- Work task:
Every line in the records below that holds "exercise" must be identified and copied.

(Stored items)
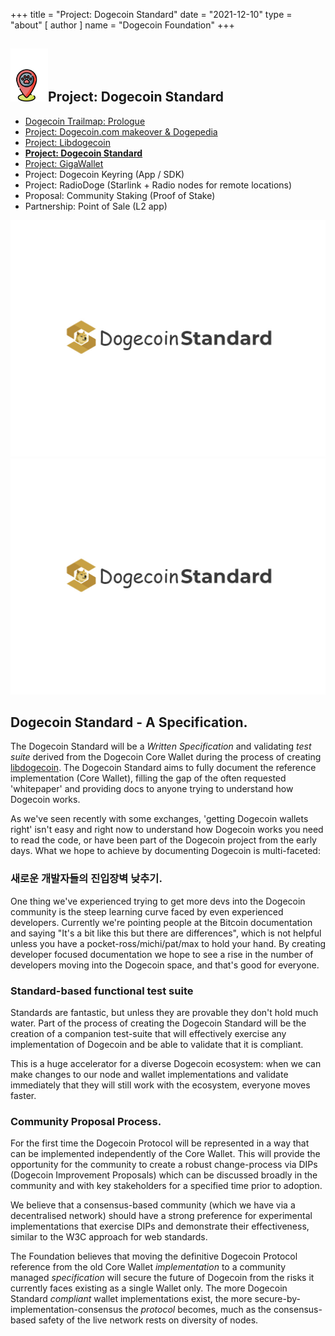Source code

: +++
title = "Project: Dogecoin Standard"
date = "2021-12-10"
type = "about"
[ author ]
name = "Dogecoin Foundation"
+++

<section class="presentation">
<div class="left">

<div class="title">


 ## <img width="60px" style='display: inline;' src="/marker.png"/>Project: Dogecoin Standard 

<div class="underline"></div>
</div>

<div class="description">
 
* [Dogecoin Trailmap: Prologue](/kr/trailmap/prologue/) 
* [Project: Dogecoin.com makeover & Dogepedia](/kr/trailmap/website/)
* [Project: Libdogecoin](/kr/trailmap/libdogecoin/)
* [**Project: Dogecoin Standard**](/kr/trailmap/standard/)
* [Project: GigaWallet](/kr/trailmap/gigawallet/)
* Project: Dogecoin Keyring (App / SDK)
* Project: RadioDoge (Starlink + Radio nodes for remote locations)
* Proposal: Community Staking (Proof of Stake)
* Partnership: Point of Sale (L2 app) 
</div>

</div>

<div class="right">
<img class="dogegoin-light" src="/logo-standard.jpg" alt="Dogecoin logo">
<img class="dogegoin-dark" src="/logo-standard.jpg" alt="Dogecoin logo">
</div>


</section>

<section class='board'>

## Dogecoin Standard - A Specification.

The Dogecoin Standard will be a *Written Specification* and validating *test suite* derived 
from the Dogecoin Core Wallet during the process of creating [libdogecoin](/kr/trailmap/libdogecoin). 
The Dogecoin Standard aims to fully document the reference implementation (Core Wallet), filling 
the gap of the often requested 'whitepaper' and providing docs to anyone trying to understand how 
Dogecoin works.

As we've seen recently with some exchanges, 'getting Dogecoin wallets right' isn't easy and right
now to understand how Dogecoin works you need to read the code, or have been part of the Dogecoin
project from the early days. What we hope to achieve by documenting Dogecoin is multi-faceted:

### 새로운 개발자들의 진입장벽 낮추기.

One thing we've experienced trying to get more devs into the Dogecoin community is the steep 
learning curve faced by even experienced developers. Currently we're pointing people at the
Bitcoin documentation and saying "It's a bit like this but there are differences", which is 
not helpful unless you have a pocket-ross/michi/pat/max to hold your hand. By creating developer 
focused documentation we hope to see a rise in the number of developers moving into the 
Dogecoin space, and that's good for everyone.

### Standard-based functional test suite

Standards are fantastic, but unless they are provable they don't hold much water. Part of 
the process of creating the Dogecoin Standard will be the creation of a companion test-suite
that will effectively exercise any implementation of Dogecoin and be able to validate that 
it is compliant.  

This is a huge accelerator for a diverse Dogecoin ecosystem: when we can make changes to
our node and wallet implementations and validate immediately that they will still work 
with the ecosystem, everyone moves faster.

### Community Proposal Process.

For the first time the Dogecoin Protocol will be represented in a way that can be implemented 
independently of the Core Wallet. This will provide the opportunity for the community to create
a robust change-process via DIPs (Dogecoin Improvement Proposals) which can be discussed broadly 
in the community and with key stakeholders for a specified time prior to adoption.  

We believe that a consensus-based community (which we have via a decentralised network) should
have a strong preference for experimental implementations that exercise DIPs and demonstrate their 
effectiveness, similar to the W3C approach for web standards.

The Foundation believes that moving the definitive Dogecoin Protocol reference from the old Core Wallet 
*implementation* to a community managed *specification* will secure the future of Dogecoin from the 
risks it currently faces existing as a single Wallet only. The more Dogecoin Standard *compliant* wallet 
implementations exist, the more secure-by-implementation-consensus the *protocol* becomes, much as the 
consensus-based safety of the live network rests on diversity of nodes.



</section>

- Solution to the problem:
that will effectively exercise any implementation of Dogecoin and be able to validate that 
have a strong preference for experimental implementations that exercise DIPs and demonstrate their 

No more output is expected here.